PROMPT:
Retype the entries. Match them exactly.

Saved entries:
────────────────────

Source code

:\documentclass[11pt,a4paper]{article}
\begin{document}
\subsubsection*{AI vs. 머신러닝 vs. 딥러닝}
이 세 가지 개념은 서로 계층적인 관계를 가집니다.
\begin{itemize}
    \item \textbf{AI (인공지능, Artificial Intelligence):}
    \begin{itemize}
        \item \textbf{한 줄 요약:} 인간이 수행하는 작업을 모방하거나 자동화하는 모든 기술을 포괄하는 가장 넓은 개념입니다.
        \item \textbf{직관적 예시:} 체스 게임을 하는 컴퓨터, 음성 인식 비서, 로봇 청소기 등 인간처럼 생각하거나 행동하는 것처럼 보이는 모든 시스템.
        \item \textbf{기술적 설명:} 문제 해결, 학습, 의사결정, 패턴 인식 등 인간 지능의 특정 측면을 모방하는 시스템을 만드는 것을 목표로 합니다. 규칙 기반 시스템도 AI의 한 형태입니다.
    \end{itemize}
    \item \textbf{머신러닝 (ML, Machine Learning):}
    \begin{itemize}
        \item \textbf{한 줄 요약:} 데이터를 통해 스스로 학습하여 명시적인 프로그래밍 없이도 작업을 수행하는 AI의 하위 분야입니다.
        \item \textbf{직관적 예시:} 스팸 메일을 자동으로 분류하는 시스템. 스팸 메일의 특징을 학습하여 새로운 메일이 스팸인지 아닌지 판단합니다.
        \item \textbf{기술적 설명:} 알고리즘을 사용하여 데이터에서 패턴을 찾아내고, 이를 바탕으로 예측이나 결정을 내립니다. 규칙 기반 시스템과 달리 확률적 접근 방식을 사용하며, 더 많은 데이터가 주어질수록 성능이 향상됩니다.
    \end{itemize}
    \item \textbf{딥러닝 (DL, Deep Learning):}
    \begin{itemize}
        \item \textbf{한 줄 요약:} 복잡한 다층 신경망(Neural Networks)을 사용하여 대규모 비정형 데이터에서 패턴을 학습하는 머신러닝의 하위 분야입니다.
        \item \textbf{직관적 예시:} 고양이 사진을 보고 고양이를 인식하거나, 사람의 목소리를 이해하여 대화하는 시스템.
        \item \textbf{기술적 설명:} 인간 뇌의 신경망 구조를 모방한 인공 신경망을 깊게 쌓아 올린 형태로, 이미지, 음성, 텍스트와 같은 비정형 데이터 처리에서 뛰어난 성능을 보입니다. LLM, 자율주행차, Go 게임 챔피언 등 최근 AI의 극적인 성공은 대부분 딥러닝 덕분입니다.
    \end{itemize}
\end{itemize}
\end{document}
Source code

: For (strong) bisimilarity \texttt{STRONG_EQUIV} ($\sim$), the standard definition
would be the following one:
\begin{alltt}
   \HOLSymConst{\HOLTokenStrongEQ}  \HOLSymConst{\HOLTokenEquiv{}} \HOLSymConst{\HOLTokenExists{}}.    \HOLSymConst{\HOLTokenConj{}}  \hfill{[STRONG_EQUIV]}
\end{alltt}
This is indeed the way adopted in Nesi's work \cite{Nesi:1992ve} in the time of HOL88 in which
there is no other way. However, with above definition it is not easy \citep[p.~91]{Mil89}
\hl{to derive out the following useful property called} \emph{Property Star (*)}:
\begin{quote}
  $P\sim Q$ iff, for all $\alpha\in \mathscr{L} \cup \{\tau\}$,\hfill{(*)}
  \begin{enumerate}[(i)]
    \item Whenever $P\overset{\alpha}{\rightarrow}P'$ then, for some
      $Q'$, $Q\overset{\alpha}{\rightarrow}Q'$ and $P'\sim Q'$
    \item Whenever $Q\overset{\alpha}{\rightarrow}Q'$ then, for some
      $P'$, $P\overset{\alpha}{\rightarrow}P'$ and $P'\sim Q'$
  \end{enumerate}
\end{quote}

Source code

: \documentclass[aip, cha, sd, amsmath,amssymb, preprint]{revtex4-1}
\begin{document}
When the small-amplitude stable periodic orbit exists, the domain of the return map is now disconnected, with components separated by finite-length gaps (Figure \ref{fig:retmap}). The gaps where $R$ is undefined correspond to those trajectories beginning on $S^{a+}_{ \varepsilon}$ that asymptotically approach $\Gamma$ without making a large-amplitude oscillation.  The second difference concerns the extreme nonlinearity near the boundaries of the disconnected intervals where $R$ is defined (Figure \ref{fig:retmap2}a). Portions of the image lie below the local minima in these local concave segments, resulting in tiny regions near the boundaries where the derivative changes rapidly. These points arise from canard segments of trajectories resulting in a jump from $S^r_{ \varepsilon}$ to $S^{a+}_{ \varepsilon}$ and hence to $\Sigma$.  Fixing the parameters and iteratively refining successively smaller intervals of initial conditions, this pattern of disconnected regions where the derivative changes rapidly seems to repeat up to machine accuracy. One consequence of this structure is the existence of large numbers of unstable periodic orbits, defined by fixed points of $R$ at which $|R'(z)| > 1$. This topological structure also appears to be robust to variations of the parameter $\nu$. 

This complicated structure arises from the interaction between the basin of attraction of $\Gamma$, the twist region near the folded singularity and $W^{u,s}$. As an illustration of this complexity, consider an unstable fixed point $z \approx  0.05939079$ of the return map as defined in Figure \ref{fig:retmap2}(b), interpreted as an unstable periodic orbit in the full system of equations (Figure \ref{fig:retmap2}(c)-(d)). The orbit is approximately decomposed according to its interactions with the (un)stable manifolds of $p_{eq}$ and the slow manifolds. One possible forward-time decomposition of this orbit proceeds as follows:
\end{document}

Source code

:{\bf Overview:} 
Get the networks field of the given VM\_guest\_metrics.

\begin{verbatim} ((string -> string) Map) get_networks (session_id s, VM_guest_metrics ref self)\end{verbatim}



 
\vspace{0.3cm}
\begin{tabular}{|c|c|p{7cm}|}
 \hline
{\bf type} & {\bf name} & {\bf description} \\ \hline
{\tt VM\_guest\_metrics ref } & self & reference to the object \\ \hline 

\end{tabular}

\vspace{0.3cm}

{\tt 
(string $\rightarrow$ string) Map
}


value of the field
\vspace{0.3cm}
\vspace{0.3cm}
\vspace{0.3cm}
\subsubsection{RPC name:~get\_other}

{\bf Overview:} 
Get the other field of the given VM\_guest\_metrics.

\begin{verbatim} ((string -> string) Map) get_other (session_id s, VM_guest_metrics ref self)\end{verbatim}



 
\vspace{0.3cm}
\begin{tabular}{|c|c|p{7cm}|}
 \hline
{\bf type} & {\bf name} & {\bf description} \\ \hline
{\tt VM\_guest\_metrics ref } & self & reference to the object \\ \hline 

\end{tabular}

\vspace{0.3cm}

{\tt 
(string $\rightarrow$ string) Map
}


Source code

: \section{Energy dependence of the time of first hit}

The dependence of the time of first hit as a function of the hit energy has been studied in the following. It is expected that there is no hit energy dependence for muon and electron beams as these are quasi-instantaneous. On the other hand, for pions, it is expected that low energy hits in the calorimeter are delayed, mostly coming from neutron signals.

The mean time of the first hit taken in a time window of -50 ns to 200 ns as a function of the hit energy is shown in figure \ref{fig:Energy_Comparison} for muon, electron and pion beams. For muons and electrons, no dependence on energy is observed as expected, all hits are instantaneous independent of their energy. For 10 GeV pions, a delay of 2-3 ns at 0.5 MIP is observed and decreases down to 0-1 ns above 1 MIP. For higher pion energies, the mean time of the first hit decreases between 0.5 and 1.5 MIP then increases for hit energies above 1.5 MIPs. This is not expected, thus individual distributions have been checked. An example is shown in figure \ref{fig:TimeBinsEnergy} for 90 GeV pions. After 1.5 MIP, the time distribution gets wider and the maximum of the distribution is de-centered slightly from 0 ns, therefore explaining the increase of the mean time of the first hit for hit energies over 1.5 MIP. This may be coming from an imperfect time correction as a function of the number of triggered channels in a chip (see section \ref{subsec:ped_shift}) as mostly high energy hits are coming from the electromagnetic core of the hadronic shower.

────────────────────

EXPECTED OUTPUT:
Source code

:\documentclass[11pt,a4paper]{article}
\begin{document}
\subsubsection*{AI vs. 머신러닝 vs. 딥러닝}
이 세 가지 개념은 서로 계층적인 관계를 가집니다.
\begin{itemize}
    \item \textbf{AI (인공지능, Artificial Intelligence):}
    \begin{itemize}
        \item \textbf{한 줄 요약:} 인간이 수행하는 작업을 모방하거나 자동화하는 모든 기술을 포괄하는 가장 넓은 개념입니다.
        \item \textbf{직관적 예시:} 체스 게임을 하는 컴퓨터, 음성 인식 비서, 로봇 청소기 등 인간처럼 생각하거나 행동하는 것처럼 보이는 모든 시스템.
        \item \textbf{기술적 설명:} 문제 해결, 학습, 의사결정, 패턴 인식 등 인간 지능의 특정 측면을 모방하는 시스템을 만드는 것을 목표로 합니다. 규칙 기반 시스템도 AI의 한 형태입니다.
    \end{itemize}
    \item \textbf{머신러닝 (ML, Machine Learning):}
    \begin{itemize}
        \item \textbf{한 줄 요약:} 데이터를 통해 스스로 학습하여 명시적인 프로그래밍 없이도 작업을 수행하는 AI의 하위 분야입니다.
        \item \textbf{직관적 예시:} 스팸 메일을 자동으로 분류하는 시스템. 스팸 메일의 특징을 학습하여 새로운 메일이 스팸인지 아닌지 판단합니다.
        \item \textbf{기술적 설명:} 알고리즘을 사용하여 데이터에서 패턴을 찾아내고, 이를 바탕으로 예측이나 결정을 내립니다. 규칙 기반 시스템과 달리 확률적 접근 방식을 사용하며, 더 많은 데이터가 주어질수록 성능이 향상됩니다.
    \end{itemize}
    \item \textbf{딥러닝 (DL, Deep Learning):}
    \begin{itemize}
        \item \textbf{한 줄 요약:} 복잡한 다층 신경망(Neural Networks)을 사용하여 대규모 비정형 데이터에서 패턴을 학습하는 머신러닝의 하위 분야입니다.
        \item \textbf{직관적 예시:} 고양이 사진을 보고 고양이를 인식하거나, 사람의 목소리를 이해하여 대화하는 시스템.
        \item \textbf{기술적 설명:} 인간 뇌의 신경망 구조를 모방한 인공 신경망을 깊게 쌓아 올린 형태로, 이미지, 음성, 텍스트와 같은 비정형 데이터 처리에서 뛰어난 성능을 보입니다. LLM, 자율주행차, Go 게임 챔피언 등 최근 AI의 극적인 성공은 대부분 딥러닝 덕분입니다.
    \end{itemize}
\end{itemize}
\end{document}
Source code

: For (strong) bisimilarity \texttt{STRONG_EQUIV} ($\sim$), the standard definition
would be the following one:
\begin{alltt}
   \HOLSymConst{\HOLTokenStrongEQ}  \HOLSymConst{\HOLTokenEquiv{}} \HOLSymConst{\HOLTokenExists{}}.    \HOLSymConst{\HOLTokenConj{}}  \hfill{[STRONG_EQUIV]}
\end{alltt}
This is indeed the way adopted in Nesi's work \cite{Nesi:1992ve} in the time of HOL88 in which
there is no other way. However, with above definition it is not easy \citep[p.~91]{Mil89}
\hl{to derive out the following useful property called} \emph{Property Star (*)}:
\begin{quote}
  $P\sim Q$ iff, for all $\alpha\in \mathscr{L} \cup \{\tau\}$,\hfill{(*)}
  \begin{enumerate}[(i)]
    \item Whenever $P\overset{\alpha}{\rightarrow}P'$ then, for some
      $Q'$, $Q\overset{\alpha}{\rightarrow}Q'$ and $P'\sim Q'$
    \item Whenever $Q\overset{\alpha}{\rightarrow}Q'$ then, for some
      $P'$, $P\overset{\alpha}{\rightarrow}P'$ and $P'\sim Q'$
  \end{enumerate}
\end{quote}

Source code

: \documentclass[aip, cha, sd, amsmath,amssymb, preprint]{revtex4-1}
\begin{document}
When the small-amplitude stable periodic orbit exists, the domain of the return map is now disconnected, with components separated by finite-length gaps (Figure \ref{fig:retmap}). The gaps where $R$ is undefined correspond to those trajectories beginning on $S^{a+}_{ \varepsilon}$ that asymptotically approach $\Gamma$ without making a large-amplitude oscillation.  The second difference concerns the extreme nonlinearity near the boundaries of the disconnected intervals where $R$ is defined (Figure \ref{fig:retmap2}a). Portions of the image lie below the local minima in these local concave segments, resulting in tiny regions near the boundaries where the derivative changes rapidly. These points arise from canard segments of trajectories resulting in a jump from $S^r_{ \varepsilon}$ to $S^{a+}_{ \varepsilon}$ and hence to $\Sigma$.  Fixing the parameters and iteratively refining successively smaller intervals of initial conditions, this pattern of disconnected regions where the derivative changes rapidly seems to repeat up to machine accuracy. One consequence of this structure is the existence of large numbers of unstable periodic orbits, defined by fixed points of $R$ at which $|R'(z)| > 1$. This topological structure also appears to be robust to variations of the parameter $\nu$. 

This complicated structure arises from the interaction between the basin of attraction of $\Gamma$, the twist region near the folded singularity and $W^{u,s}$. As an illustration of this complexity, consider an unstable fixed point $z \approx  0.05939079$ of the return map as defined in Figure \ref{fig:retmap2}(b), interpreted as an unstable periodic orbit in the full system of equations (Figure \ref{fig:retmap2}(c)-(d)). The orbit is approximately decomposed according to its interactions with the (un)stable manifolds of $p_{eq}$ and the slow manifolds. One possible forward-time decomposition of this orbit proceeds as follows:
\end{document}

Source code

:{\bf Overview:} 
Get the networks field of the given VM\_guest\_metrics.

\begin{verbatim} ((string -> string) Map) get_networks (session_id s, VM_guest_metrics ref self)\end{verbatim}



 
\vspace{0.3cm}
\begin{tabular}{|c|c|p{7cm}|}
 \hline
{\bf type} & {\bf name} & {\bf description} \\ \hline
{\tt VM\_guest\_metrics ref } & self & reference to the object \\ \hline 

\end{tabular}

\vspace{0.3cm}

{\tt 
(string $\rightarrow$ string) Map
}


value of the field
\vspace{0.3cm}
\vspace{0.3cm}
\vspace{0.3cm}
\subsubsection{RPC name:~get\_other}

{\bf Overview:} 
Get the other field of the given VM\_guest\_metrics.

\begin{verbatim} ((string -> string) Map) get_other (session_id s, VM_guest_metrics ref self)\end{verbatim}



 
\vspace{0.3cm}
\begin{tabular}{|c|c|p{7cm}|}
 \hline
{\bf type} & {\bf name} & {\bf description} \\ \hline
{\tt VM\_guest\_metrics ref } & self & reference to the object \\ \hline 

\end{tabular}

\vspace{0.3cm}

{\tt 
(string $\rightarrow$ string) Map
}


Source code

: \section{Energy dependence of the time of first hit}

The dependence of the time of first hit as a function of the hit energy has been studied in the following. It is expected that there is no hit energy dependence for muon and electron beams as these are quasi-instantaneous. On the other hand, for pions, it is expected that low energy hits in the calorimeter are delayed, mostly coming from neutron signals.

The mean time of the first hit taken in a time window of -50 ns to 200 ns as a function of the hit energy is shown in figure \ref{fig:Energy_Comparison} for muon, electron and pion beams. For muons and electrons, no dependence on energy is observed as expected, all hits are instantaneous independent of their energy. For 10 GeV pions, a delay of 2-3 ns at 0.5 MIP is observed and decreases down to 0-1 ns above 1 MIP. For higher pion energies, the mean time of the first hit decreases between 0.5 and 1.5 MIP then increases for hit energies above 1.5 MIPs. This is not expected, thus individual distributions have been checked. An example is shown in figure \ref{fig:TimeBinsEnergy} for 90 GeV pions. After 1.5 MIP, the time distribution gets wider and the maximum of the distribution is de-centered slightly from 0 ns, therefore explaining the increase of the mean time of the first hit for hit energies over 1.5 MIP. This may be coming from an imperfect time correction as a function of the number of triggered channels in a chip (see section \ref{subsec:ped_shift}) as mostly high energy hits are coming from the electromagnetic core of the hadronic shower.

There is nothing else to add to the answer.